THE IMMIGRATION ACTS

Heard at Field House
Decision & Reasons Promulgated
On 26 June 2017
On 28 June 2017



Before

UPPER TRIBUNAL JUDGE SOUTHERN

Between

SECRETARY OF STATE FOR THE HOME DEPARTMENT
Appellant
and

JOAO CARLOS SERODID SOARES


Respondent

Representation:

For the Appellant: Mr E. Tufan, Senior Home Office Presenting Officer
For the Respondent: In Person

DECISION

1. The Secretary of State for the Home Department has been granted permission to appeal against the decision of First-tier Tribunal Judge Mayall who, by a determination promulgated on 2 May 2017, allowed Mr Soares' appeal against a decision that he should be deported from the United Kingdom. Mr Soares is a citizen of Portugal and the decision that he was to be removed was taken pursuant to Regulation 19(3)(B) of the Immigration (EEA) Regulations 2006 ("the 2006 Regs").

2. Although this means that it is the Secretary of State who is the appellant before the Upper Tribunal, as it will be necessary to reproduce extracts from the decision of the First-tier Tribunal Judge, it is convenient to refer to the parties as they were before the First-tier Tribunal.

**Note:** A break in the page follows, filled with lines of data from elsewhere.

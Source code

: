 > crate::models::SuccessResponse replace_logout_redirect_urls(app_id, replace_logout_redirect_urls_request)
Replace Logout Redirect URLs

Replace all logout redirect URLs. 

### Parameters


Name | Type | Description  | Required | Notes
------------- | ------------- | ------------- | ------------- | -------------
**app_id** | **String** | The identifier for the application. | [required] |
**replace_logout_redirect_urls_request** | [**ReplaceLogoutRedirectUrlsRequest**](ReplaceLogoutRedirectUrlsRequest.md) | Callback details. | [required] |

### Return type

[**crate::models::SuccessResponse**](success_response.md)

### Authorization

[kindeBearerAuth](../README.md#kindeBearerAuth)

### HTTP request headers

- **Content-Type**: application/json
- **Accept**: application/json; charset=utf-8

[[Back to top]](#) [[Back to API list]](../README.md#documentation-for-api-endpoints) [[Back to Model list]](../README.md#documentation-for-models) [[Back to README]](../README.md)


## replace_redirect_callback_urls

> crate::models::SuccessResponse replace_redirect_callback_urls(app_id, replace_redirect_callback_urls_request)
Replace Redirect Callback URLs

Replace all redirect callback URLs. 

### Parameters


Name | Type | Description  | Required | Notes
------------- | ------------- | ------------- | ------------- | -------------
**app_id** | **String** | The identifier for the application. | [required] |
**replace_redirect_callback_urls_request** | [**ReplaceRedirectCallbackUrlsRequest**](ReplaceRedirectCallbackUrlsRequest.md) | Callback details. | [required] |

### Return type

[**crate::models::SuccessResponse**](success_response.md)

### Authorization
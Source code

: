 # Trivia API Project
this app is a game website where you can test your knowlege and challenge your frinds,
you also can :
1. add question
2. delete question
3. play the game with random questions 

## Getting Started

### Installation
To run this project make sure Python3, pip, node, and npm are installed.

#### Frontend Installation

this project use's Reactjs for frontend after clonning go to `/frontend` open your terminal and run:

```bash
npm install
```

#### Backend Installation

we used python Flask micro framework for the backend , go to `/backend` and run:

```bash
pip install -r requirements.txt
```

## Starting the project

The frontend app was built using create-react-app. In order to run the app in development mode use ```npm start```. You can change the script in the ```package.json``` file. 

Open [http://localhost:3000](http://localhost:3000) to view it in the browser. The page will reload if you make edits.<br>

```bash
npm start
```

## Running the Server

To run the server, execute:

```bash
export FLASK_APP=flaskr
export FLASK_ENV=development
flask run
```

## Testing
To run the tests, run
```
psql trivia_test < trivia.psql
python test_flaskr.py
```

3. Mr Soares arrived in the United Kingdom in June 2001. It was not long after that, in June 2003, that he began accumulating a criminal record. On that occasion, he was cautioned for possession a controlled drug of Class B. His first conviction, for attempted theft, followed in November 2003. Since then, he has accumulated a long list of 57 criminal offences, resulting in convictions on 34 occasions. Those offences include for possessing Class A drugs, assault, going equipped for theft, criminal damage and burglary of a dwelling house. He also has been convicted on a number of occasions of failing to appear at court after having been granted bail and has breached community orders and has offended while being subject to both community orders and suspended sentences of imprisonment. He has been sentenced to terms of imprisonment, either suspended or immediate, on no fewer than thirteen occasions. It is evident that these offences, mostly of an acquisitive nature, have generally been committed to enable Mr Soares to fund his drug habit.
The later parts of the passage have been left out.